'''

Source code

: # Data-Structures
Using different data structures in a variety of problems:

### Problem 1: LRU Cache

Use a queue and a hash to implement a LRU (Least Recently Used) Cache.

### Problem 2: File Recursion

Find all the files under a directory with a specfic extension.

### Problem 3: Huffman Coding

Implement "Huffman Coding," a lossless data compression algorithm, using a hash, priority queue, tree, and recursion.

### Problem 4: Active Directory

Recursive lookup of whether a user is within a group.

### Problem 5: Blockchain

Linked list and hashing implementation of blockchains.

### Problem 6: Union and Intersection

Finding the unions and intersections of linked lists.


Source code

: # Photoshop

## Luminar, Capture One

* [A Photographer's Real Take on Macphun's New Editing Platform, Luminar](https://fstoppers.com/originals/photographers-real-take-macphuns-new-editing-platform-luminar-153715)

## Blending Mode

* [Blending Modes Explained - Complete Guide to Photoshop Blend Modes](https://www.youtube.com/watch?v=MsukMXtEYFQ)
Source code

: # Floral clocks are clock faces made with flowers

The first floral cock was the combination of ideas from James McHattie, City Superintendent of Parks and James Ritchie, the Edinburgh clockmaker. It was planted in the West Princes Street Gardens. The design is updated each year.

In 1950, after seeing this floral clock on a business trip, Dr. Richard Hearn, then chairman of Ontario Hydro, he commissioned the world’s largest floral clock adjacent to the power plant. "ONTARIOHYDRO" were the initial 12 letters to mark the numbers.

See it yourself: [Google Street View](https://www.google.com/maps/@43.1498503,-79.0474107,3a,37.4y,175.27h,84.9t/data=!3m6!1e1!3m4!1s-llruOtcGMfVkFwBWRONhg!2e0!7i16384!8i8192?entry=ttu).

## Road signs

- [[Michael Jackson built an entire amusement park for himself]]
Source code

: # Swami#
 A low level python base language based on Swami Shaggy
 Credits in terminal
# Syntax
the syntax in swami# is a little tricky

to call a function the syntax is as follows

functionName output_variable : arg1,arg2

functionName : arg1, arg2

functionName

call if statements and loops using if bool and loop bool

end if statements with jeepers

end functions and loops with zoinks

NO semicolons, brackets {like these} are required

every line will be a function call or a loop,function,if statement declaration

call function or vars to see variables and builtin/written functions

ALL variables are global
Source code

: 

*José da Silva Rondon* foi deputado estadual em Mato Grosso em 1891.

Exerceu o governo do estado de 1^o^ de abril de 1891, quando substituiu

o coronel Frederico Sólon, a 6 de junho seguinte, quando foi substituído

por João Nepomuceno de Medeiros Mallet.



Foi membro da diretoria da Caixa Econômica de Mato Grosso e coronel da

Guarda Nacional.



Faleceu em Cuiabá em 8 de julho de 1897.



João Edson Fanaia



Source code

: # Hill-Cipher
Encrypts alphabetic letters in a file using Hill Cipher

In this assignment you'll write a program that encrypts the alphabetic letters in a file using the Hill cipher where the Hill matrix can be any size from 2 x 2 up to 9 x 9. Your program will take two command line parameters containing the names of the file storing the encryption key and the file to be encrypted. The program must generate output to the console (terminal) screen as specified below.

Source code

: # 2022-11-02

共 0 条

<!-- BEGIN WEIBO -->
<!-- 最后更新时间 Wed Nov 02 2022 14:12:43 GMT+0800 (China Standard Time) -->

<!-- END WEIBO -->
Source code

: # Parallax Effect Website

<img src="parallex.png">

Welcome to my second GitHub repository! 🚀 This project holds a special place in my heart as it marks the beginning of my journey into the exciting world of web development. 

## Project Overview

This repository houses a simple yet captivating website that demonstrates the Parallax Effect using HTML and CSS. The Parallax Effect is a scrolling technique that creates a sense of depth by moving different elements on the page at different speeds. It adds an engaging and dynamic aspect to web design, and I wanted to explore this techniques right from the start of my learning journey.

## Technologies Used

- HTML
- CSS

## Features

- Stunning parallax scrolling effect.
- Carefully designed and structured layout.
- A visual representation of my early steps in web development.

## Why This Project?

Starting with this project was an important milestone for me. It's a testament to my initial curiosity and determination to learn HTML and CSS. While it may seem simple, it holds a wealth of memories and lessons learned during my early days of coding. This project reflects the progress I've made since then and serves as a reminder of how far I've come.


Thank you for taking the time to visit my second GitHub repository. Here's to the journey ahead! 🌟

'''

Look through the entries and find each line that has the string "João". Copy those lines.

por João Nepomuceno de Medeiros Mallet.
João Edson Fanaia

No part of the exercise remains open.